Question 1200633
**a. State the null and alternative hypotheses.**

* **Null Hypothesis (H0):** There is no association between the main source of news and the educational level of individuals. 
* **Alternative Hypothesis (Ha):** There is an association between the main source of news and the educational level of individuals.

**b. Decision Rule (α = 0.05)**

* We will use a Chi-Square test for independence. 
* Find the critical value of Chi-Square (χ²) from the Chi-Square distribution table with degrees of freedom: (rows - 1) * (columns - 1) = (4 - 1) * (4 - 1) = 9. 
* The critical value for χ² with 9 degrees of freedom at α = 0.05 is 16.919.
* **Decision Rule:** Reject the null hypothesis (H0) if the calculated Chi-Square test statistic is greater than 16.919.

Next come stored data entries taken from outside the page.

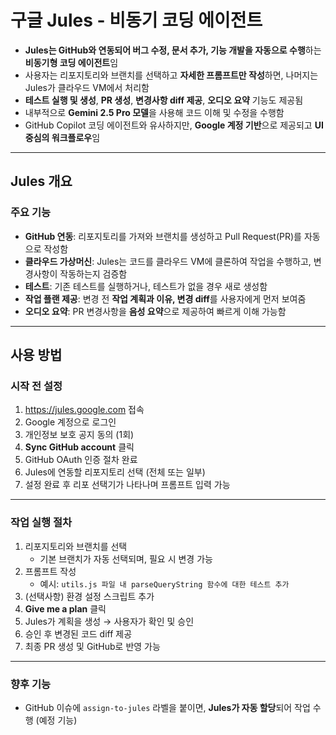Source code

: # 구글 Jules - 비동기 코딩 에이전트


* **Jules는 GitHub와 연동되어 버그 수정, 문서 추가, 기능 개발을 자동으로 수행**하는 **비동기형 코딩 에이전트**임
* 사용자는 리포지토리와 브랜치를 선택하고 **자세한 프롬프트만 작성**하면, 나머지는 Jules가 클라우드 VM에서 처리함
* **테스트 실행 및 생성**, **PR 생성**, **변경사항 diff 제공**, **오디오 요약** 기능도 제공됨
* 내부적으로 **Gemini 2.5 Pro 모델**을 사용해 코드 이해 및 수정을 수행함
* GitHub Copilot 코딩 에이전트와 유사하지만, **Google 계정 기반**으로 제공되고 **UI 중심의 워크플로우**임

---

Jules 개요
--------

### 주요 기능

* **GitHub 연동**: 리포지토리를 가져와 브랜치를 생성하고 Pull Request(PR)를 자동으로 작성함
* **클라우드 가상머신**: Jules는 코드를 클라우드 VM에 클론하여 작업을 수행하고, 변경사항이 작동하는지 검증함
* **테스트**: 기존 테스트를 실행하거나, 테스트가 없을 경우 새로 생성함
* **작업 플랜 제공**: 변경 전 **작업 계획과 이유, 변경 diff**를 사용자에게 먼저 보여줌
* **오디오 요약**: PR 변경사항을 **음성 요약**으로 제공하여 빠르게 이해 가능함

---

사용 방법
-----

### 시작 전 설정

1. [<https://jules.google.com>](https://jules.google.com) 접속
2. Google 계정으로 로그인
3. 개인정보 보호 공지 동의 (1회)
4. **Sync GitHub account** 클릭
5. GitHub OAuth 인증 절차 완료
6. Jules에 연동할 리포지토리 선택 (전체 또는 일부)
7. 설정 완료 후 리포 선택기가 나타나며 프롬프트 입력 가능

---

### 작업 실행 절차

1. 리포지토리와 브랜치를 선택
   * 기본 브랜치가 자동 선택되며, 필요 시 변경 가능
2. 프롬프트 작성
   * 예시: `utils.js 파일 내 parseQueryString 함수에 대한 테스트 추가`
3. (선택사항) 환경 설정 스크립트 추가
4. **Give me a plan** 클릭
5. Jules가 계획을 생성 → 사용자가 확인 및 승인
6. 승인 후 변경된 코드 diff 제공
7. 최종 PR 생성 및 GitHub로 반영 가능

---

### 향후 기능

* GitHub 이슈에 `assign-to-jules` 라벨을 붙이면, **Jules가 자동 할당**되어 작업 수행 (예정 기능)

**c. Calculate the Chi-Square Test Statistic**

1. **Calculate Expected Frequencies:**

   * Expected Frequency for each cell = (Row Total * Column Total) / Grand Total

   | Source of News | Primary | Secondary | Graduate | Post Graduate | Row Total |
   |---|---|---|---|---|---|
   | Newspapers | (816 * 636) / 2500 = 207.17 | (816 * 561) / 2500 = 182.81 | (816 * 521) / 2500 = 169.73 | (816 * 782) / 2500 = 253.30 | 816 |
   | Television | (609 * 636) / 2500 = 154.60 | (609 * 561) / 2500 = 136.29 | (609 * 521) / 2500 = 127.03 | (609 * 782) / 2500 = 191.08 | 609 |
   | Social Media | (570 * 636) / 2500 = 144.72 | (570 * 561) / 2500 = 127.51 | (570 * 521) / 2500 = 119.03 | (570 * 782) / 2500 = 178.74 | 570 |
   | Grapevine | (505 * 636) / 2500 = 128.51 | (505 * 561) / 2500 = 113.39 | (505 * 521) / 2500 = 105.21 | (505 * 782) / 2500 = 157.90 | 505 |
   | Column Total | 636 | 561 | 521 | 782 | 2500 |

2. **Calculate the Chi-Square Statistic:**

   * χ² = Σ [(Observed Frequency - Expected Frequency)² / Expected Frequency]

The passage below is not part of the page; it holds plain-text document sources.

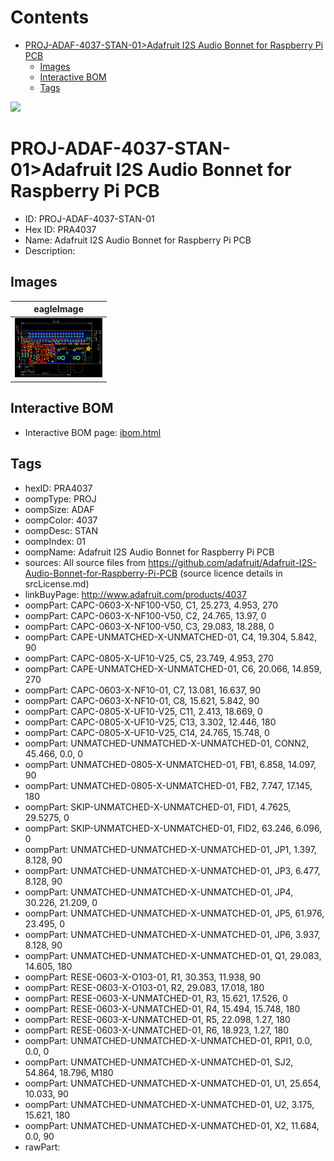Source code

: 



Contents
========

* [PROJ-ADAF-4037-STAN-01>Adafruit I2S Audio Bonnet for Raspberry Pi PCB](#proj-adaf-4037-stan-01adafruit-i2s-audio-bonnet-for-raspberry-pi-pcb)
	* [Images](#images)
	* [Interactive BOM](#interactive-bom)
	* [Tags](#tags)
  
![][im]
# PROJ-ADAF-4037-STAN-01>Adafruit I2S Audio Bonnet for Raspberry Pi PCB

- ID: PROJ-ADAF-4037-STAN-01
- Hex ID: PRA4037
- Name: Adafruit I2S Audio Bonnet for Raspberry Pi PCB
- Description: 

## Images
  
  

|eagleImage|
| :---: |
|[![eagleImage](eagleImage_140.png)](eagleImage_600.png)|

## Interactive BOM

- Interactive BOM page: [ibom.html](kicad/bom/ibom.html)

## Tags

- hexID: PRA4037
- oompType: PROJ
- oompSize: ADAF
- oompColor: 4037
- oompDesc: STAN
- oompIndex: 01
- oompName: Adafruit I2S Audio Bonnet for Raspberry Pi PCB
- sources: All source files from https://github.com/adafruit/Adafruit-I2S-Audio-Bonnet-for-Raspberry-Pi-PCB (source licence details in srcLicense.md)
- linkBuyPage: http://www.adafruit.com/products/4037
- oompPart: CAPC-0603-X-NF100-V50, C1, 25.273, 4.953, 270
- oompPart: CAPC-0603-X-NF100-V50, C2, 24.765, 13.97, 0
- oompPart: CAPC-0603-X-NF100-V50, C3, 29.083, 18.288, 0
- oompPart: CAPE-UNMATCHED-X-UNMATCHED-01, C4, 19.304, 5.842, 90
- oompPart: CAPC-0805-X-UF10-V25, C5, 23.749, 4.953, 270
- oompPart: CAPE-UNMATCHED-X-UNMATCHED-01, C6, 20.066, 14.859, 270
- oompPart: CAPC-0603-X-NF10-01, C7, 13.081, 16.637, 90
- oompPart: CAPC-0603-X-NF10-01, C8, 15.621, 5.842, 90
- oompPart: CAPC-0805-X-UF10-V25, C11, 2.413, 18.669, 0
- oompPart: CAPC-0805-X-UF10-V25, C13, 3.302, 12.446, 180
- oompPart: CAPC-0805-X-UF10-V25, C14, 24.765, 15.748, 0
- oompPart: UNMATCHED-UNMATCHED-X-UNMATCHED-01, CONN2, 45.466, 0.0, 0
- oompPart: UNMATCHED-0805-X-UNMATCHED-01, FB1, 6.858, 14.097, 90
- oompPart: UNMATCHED-0805-X-UNMATCHED-01, FB2, 7.747, 17.145, 180
- oompPart: SKIP-UNMATCHED-X-UNMATCHED-01, FID1, 4.7625, 29.5275, 0
- oompPart: SKIP-UNMATCHED-X-UNMATCHED-01, FID2, 63.246, 6.096, 0
- oompPart: UNMATCHED-UNMATCHED-X-UNMATCHED-01, JP1, 1.397, 8.128, 90
- oompPart: UNMATCHED-UNMATCHED-X-UNMATCHED-01, JP3, 6.477, 8.128, 90
- oompPart: UNMATCHED-UNMATCHED-X-UNMATCHED-01, JP4, 30.226, 21.209, 0
- oompPart: UNMATCHED-UNMATCHED-X-UNMATCHED-01, JP5, 61.976, 23.495, 0
- oompPart: UNMATCHED-UNMATCHED-X-UNMATCHED-01, JP6, 3.937, 8.128, 90
- oompPart: UNMATCHED-UNMATCHED-X-UNMATCHED-01, Q1, 29.083, 14.605, 180
- oompPart: RESE-0603-X-O103-01, R1, 30.353, 11.938, 90
- oompPart: RESE-0603-X-O103-01, R2, 29.083, 17.018, 180
- oompPart: RESE-0603-X-UNMATCHED-01, R3, 15.621, 17.526, 0
- oompPart: RESE-0603-X-UNMATCHED-01, R4, 15.494, 15.748, 180
- oompPart: RESE-0603-X-UNMATCHED-01, R5, 22.098, 1.27, 180
- oompPart: RESE-0603-X-UNMATCHED-01, R6, 18.923, 1.27, 180
- oompPart: UNMATCHED-UNMATCHED-X-UNMATCHED-01, RPI1, 0.0, 0.0, 0
- oompPart: UNMATCHED-UNMATCHED-X-UNMATCHED-01, SJ2, 54.864, 18.796, M180
- oompPart: UNMATCHED-UNMATCHED-X-UNMATCHED-01, U1, 25.654, 10.033, 90
- oompPart: UNMATCHED-UNMATCHED-X-UNMATCHED-01, U2, 3.175, 15.621, 180
- oompPart: UNMATCHED-UNMATCHED-X-UNMATCHED-01, X2, 11.684, 0.0, 90
- rawPart: 



[im]: eagleImage_450.png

   * Calculate this for each cell in the table and sum them up.

3. **Find the Degrees of Freedom:**

   * Degrees of Freedom (df) = (Rows - 1) * (Columns - 1) = 3 * 3 = 9

**d. Conclusion**

* Compare the calculated Chi-Square statistic to the critical value (16.919).
    * If the calculated Chi-Square statistic is greater than 16.919, reject the null hypothesis. 
    * If the calculated Chi-Square statistic is less than or equal to 16.919, fail to reject the null hypothesis.

**e. Conclusion at the 10% level of significance:**

* Find the critical value of Chi-Square for α = 0.10 with 9 degrees of freedom (from the Chi-Square distribution table).
* Compare the calculated Chi-Square statistic to this new critical value.
* If the calculated Chi-Square statistic is greater than the new critical value, reject the null hypothesis. Otherwise, fail to reject the null hypothesis.

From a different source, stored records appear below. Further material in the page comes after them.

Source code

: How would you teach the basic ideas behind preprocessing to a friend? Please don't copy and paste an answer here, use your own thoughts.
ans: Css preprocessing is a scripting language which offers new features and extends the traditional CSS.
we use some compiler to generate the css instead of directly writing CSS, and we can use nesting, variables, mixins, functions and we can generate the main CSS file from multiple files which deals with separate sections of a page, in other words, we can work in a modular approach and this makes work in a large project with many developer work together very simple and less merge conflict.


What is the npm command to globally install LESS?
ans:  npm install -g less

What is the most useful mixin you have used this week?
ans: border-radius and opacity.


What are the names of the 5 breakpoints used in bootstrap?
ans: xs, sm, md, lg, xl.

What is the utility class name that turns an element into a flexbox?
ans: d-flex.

**f. Confirm Test Results in JASP**

1. **Input Data:** 
   * Enter the observed frequencies into JASP.
   * Specify the row and column variables.

2. **Run Chi-Square Test:**
   * Go to "Frequencies" -> "Contingency Tables."
   * Select the appropriate variables.
   * Choose "Chi-Square" under "Statistics."
   * Click "Run Analysis."

3. **Interpret JASP Output:**
   * JASP will provide the calculated Chi-Square statistic, degrees of freedom, and the p-value.
   * Compare the p-value to the significance level (0.05 and 0.10).
   * If the p-value is less than the significance level, reject the null hypothesis.

**JASP Input and Output:**

* **Input:** 
    * You would input the observed frequencies from the table into JASP. 
* **Output:**
    * JASP will provide a table with the following information:
        * Chi-Square statistic
        * Degrees of freedom
        * p-value 
        * Expected frequencies (for comparison)

**Note:**

* This analysis assumes that the data meets the assumptions of the Chi-Square test (e.g., expected frequencies in each cell are sufficiently large). 

I hope this comprehensive explanation is helpful!